§ **Exercise materials**
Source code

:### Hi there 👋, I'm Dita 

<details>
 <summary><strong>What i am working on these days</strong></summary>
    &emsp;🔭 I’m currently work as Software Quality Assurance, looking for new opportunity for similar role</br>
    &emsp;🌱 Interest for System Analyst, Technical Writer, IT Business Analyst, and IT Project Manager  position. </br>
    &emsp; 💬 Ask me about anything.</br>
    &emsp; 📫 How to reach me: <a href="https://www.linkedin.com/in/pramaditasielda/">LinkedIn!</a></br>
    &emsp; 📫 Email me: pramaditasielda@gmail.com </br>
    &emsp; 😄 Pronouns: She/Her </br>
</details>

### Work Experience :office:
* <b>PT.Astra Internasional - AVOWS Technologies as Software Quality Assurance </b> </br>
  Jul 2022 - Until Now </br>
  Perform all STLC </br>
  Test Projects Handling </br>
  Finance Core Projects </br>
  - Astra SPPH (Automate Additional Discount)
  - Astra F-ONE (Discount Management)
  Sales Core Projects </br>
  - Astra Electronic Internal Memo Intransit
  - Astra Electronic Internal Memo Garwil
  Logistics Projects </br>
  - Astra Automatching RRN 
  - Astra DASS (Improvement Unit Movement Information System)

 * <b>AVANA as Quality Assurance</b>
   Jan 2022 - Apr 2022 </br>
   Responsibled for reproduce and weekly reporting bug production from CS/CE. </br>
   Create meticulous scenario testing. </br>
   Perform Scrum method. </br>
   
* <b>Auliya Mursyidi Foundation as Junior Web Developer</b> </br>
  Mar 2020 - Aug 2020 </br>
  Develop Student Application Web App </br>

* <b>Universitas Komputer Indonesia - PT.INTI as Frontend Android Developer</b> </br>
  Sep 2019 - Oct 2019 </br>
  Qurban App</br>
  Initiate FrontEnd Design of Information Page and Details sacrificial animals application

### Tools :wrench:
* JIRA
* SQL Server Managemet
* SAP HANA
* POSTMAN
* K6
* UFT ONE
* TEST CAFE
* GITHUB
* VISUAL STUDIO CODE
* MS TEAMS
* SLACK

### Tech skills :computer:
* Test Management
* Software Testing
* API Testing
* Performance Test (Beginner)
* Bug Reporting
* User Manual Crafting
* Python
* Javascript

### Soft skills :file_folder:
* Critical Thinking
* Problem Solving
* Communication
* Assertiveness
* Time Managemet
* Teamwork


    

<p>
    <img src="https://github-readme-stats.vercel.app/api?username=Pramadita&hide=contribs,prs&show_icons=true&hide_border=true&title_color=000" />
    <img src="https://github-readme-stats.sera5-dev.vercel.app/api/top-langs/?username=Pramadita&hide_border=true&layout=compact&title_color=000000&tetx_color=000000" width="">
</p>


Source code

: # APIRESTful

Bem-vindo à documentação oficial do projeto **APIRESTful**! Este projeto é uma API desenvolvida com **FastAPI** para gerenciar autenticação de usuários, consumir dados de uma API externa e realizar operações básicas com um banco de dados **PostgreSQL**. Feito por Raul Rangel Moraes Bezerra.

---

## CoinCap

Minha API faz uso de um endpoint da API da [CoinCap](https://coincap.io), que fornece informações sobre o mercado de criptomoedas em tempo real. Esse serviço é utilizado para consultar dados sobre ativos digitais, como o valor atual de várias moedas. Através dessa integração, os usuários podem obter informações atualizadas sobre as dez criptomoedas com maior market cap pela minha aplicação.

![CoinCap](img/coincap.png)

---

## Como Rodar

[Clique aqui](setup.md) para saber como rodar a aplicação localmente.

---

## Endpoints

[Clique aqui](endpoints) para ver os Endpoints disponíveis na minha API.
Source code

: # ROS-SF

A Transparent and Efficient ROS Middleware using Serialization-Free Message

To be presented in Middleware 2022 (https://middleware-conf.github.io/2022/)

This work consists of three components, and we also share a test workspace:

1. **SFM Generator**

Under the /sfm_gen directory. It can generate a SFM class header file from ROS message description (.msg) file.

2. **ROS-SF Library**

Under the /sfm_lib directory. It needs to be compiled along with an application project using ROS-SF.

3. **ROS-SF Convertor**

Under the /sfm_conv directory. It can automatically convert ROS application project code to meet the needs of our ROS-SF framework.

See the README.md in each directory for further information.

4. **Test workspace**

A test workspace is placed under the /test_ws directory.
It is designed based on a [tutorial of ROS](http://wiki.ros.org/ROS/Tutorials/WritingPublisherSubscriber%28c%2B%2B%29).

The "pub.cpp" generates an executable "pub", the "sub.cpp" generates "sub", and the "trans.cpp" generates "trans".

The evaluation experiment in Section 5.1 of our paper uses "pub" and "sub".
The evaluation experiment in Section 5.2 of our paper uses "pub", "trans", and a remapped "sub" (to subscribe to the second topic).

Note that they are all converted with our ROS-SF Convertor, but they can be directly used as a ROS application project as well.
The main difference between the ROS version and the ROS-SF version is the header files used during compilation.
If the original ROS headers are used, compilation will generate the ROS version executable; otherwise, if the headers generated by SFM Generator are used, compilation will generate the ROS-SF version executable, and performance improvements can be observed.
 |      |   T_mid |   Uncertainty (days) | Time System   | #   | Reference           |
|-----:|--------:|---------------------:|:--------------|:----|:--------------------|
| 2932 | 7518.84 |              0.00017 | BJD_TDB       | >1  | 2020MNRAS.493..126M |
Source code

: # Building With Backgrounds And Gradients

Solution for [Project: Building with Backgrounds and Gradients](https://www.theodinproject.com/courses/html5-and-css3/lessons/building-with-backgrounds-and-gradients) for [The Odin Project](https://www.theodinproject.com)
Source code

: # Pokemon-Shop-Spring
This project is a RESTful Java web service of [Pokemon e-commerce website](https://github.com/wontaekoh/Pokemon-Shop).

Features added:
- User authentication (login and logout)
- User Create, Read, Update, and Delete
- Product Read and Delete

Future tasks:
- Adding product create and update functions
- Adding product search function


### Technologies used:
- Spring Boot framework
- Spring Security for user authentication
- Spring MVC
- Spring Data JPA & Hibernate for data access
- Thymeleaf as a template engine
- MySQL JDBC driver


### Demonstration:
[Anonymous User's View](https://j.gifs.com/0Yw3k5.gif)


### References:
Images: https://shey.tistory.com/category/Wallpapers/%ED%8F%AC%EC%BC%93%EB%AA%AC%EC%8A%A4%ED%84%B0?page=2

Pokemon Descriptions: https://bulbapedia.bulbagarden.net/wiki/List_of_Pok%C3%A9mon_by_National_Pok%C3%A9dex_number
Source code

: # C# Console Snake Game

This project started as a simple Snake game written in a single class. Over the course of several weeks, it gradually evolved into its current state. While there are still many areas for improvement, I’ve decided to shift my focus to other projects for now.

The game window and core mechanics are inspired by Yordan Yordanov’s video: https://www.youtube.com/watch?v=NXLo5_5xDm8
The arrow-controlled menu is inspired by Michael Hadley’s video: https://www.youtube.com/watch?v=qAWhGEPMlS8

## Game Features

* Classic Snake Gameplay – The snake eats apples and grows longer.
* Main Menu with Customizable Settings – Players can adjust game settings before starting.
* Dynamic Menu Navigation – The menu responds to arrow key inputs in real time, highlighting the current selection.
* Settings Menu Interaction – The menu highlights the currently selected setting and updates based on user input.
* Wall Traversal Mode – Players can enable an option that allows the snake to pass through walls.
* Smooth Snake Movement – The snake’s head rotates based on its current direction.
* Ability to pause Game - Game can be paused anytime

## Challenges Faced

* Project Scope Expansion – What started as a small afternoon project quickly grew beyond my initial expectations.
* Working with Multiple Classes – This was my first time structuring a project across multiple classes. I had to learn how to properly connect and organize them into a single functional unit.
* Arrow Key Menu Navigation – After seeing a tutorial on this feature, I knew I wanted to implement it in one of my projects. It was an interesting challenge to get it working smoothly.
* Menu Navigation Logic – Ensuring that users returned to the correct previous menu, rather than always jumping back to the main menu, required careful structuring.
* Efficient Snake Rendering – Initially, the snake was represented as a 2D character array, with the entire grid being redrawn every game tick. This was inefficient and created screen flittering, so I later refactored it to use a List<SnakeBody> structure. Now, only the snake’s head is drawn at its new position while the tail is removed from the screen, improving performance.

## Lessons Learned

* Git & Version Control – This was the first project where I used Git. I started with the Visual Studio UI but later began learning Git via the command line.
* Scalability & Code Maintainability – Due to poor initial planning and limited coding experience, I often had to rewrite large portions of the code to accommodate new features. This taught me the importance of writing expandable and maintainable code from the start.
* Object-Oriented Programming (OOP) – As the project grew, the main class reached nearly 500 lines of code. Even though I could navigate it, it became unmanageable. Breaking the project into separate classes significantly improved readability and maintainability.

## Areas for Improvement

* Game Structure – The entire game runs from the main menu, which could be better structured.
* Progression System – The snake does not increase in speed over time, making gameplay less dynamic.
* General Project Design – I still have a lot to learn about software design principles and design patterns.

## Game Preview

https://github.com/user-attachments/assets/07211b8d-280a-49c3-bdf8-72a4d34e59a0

§ **What you should do**
Where the data above reaches the line holding "the current selection.", begin printing, and stop after the line holding "on user input.". Each line must be reproduced exactly, with nothing else added.

§ **Answer box**
* Dynamic Menu Navigation – The menu responds to arrow key inputs in real time, highlighting the current selection.
* Settings Menu Interaction – The menu highlights the currently selected setting and updates based on user input.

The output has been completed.